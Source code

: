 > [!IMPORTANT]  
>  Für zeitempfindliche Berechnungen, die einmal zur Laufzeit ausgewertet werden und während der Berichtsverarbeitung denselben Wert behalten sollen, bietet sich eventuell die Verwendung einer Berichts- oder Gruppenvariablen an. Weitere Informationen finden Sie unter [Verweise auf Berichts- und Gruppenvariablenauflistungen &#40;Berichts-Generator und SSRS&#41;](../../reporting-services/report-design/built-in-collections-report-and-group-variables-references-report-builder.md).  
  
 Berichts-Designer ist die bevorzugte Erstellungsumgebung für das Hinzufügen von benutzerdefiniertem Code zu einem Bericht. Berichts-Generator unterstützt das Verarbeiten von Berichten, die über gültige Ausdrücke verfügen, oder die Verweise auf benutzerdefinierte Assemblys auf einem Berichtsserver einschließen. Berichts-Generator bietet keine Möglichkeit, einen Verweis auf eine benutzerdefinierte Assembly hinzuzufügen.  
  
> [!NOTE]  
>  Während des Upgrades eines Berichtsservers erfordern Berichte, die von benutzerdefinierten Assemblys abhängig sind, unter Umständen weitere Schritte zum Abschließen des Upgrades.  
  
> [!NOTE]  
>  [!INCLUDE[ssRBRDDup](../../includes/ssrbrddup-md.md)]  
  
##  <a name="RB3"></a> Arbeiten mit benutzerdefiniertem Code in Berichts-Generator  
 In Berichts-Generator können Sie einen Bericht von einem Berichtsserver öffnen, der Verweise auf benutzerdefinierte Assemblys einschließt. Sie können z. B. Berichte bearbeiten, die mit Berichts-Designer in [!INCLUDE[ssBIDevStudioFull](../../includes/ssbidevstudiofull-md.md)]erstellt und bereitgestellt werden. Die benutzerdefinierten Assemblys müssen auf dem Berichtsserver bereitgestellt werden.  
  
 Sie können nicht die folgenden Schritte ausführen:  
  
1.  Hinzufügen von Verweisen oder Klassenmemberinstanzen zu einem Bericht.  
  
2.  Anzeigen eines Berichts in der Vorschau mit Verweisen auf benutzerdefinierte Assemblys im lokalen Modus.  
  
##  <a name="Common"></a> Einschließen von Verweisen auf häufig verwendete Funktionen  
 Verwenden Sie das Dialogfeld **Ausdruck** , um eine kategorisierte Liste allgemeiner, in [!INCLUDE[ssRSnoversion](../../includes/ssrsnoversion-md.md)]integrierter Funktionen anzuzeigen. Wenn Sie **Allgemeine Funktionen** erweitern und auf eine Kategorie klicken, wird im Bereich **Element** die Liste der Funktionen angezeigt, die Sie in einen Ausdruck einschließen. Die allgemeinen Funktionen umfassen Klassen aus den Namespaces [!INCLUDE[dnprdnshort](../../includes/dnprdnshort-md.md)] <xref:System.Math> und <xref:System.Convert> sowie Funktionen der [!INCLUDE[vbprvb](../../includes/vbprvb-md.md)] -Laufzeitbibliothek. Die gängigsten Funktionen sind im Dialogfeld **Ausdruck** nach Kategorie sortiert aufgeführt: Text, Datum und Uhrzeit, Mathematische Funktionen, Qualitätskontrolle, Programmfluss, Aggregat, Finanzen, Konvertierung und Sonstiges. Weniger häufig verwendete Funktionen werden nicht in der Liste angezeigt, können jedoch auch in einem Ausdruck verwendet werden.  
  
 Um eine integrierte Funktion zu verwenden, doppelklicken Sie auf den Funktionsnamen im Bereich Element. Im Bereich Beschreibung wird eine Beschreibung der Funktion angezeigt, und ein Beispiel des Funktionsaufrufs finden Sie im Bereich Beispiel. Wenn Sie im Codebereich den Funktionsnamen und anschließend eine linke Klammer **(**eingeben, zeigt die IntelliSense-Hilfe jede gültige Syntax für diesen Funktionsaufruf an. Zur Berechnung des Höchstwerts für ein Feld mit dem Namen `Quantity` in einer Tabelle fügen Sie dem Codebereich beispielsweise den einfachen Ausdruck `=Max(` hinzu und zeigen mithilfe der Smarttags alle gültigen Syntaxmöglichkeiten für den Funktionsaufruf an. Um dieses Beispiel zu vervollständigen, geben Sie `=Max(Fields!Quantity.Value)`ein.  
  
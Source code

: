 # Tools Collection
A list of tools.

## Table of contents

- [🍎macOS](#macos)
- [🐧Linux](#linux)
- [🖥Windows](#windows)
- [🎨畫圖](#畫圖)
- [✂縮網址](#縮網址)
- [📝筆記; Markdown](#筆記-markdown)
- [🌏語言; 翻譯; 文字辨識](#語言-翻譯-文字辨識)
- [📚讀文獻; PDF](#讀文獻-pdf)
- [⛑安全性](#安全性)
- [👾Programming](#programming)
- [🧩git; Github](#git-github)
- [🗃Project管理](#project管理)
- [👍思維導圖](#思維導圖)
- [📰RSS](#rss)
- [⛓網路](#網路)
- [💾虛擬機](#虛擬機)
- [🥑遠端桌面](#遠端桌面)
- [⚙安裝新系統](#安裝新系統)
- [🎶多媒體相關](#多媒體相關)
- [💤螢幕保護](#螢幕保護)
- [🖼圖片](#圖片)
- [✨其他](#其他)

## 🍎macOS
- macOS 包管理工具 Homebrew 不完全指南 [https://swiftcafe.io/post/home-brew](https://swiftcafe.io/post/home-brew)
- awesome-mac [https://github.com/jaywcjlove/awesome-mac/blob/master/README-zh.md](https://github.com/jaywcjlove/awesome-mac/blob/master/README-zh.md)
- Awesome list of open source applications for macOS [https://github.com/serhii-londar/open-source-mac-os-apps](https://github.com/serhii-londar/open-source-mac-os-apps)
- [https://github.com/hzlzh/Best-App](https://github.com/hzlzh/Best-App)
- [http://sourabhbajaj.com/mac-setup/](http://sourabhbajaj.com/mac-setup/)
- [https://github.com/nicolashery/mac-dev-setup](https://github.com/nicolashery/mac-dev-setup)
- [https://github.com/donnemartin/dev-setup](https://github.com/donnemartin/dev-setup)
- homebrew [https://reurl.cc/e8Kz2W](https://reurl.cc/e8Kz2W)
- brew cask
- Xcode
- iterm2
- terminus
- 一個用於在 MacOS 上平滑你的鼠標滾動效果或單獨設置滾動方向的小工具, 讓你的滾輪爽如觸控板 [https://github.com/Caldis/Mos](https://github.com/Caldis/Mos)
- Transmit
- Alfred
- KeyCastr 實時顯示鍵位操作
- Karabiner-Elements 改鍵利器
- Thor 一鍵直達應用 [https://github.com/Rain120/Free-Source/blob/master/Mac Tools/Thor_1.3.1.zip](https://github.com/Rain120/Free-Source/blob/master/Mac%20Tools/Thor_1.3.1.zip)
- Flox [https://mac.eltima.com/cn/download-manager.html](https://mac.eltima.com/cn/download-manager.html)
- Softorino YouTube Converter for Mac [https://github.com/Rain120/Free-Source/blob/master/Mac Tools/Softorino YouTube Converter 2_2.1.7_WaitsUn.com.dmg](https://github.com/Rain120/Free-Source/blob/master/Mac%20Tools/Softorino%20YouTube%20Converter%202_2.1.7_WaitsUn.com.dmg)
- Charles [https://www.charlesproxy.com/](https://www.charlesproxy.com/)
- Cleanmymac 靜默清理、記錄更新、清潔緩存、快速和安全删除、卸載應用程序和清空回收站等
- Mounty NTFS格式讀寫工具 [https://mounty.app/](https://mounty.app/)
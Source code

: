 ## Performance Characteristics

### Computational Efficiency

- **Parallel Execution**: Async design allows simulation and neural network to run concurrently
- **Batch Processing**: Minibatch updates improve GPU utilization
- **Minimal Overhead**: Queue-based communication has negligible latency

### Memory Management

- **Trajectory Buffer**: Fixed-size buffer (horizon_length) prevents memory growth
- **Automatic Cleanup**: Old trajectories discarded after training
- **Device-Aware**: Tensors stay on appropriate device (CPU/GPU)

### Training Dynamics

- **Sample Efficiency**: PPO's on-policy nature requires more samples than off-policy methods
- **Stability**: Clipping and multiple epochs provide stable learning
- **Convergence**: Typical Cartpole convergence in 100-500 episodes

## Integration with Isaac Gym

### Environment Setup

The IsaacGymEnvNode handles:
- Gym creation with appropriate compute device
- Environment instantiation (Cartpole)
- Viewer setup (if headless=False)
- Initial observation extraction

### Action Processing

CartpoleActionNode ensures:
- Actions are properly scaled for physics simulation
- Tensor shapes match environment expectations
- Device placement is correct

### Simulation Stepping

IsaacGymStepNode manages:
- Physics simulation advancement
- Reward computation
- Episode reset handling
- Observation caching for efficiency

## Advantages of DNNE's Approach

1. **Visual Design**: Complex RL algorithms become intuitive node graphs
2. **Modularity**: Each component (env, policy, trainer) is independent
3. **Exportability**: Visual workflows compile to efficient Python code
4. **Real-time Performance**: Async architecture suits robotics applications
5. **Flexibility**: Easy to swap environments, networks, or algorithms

§ THE TASK
If a line of the data contains the word "with", it should be counted; state the total and nothing more.

§ ANSWER SECTION
2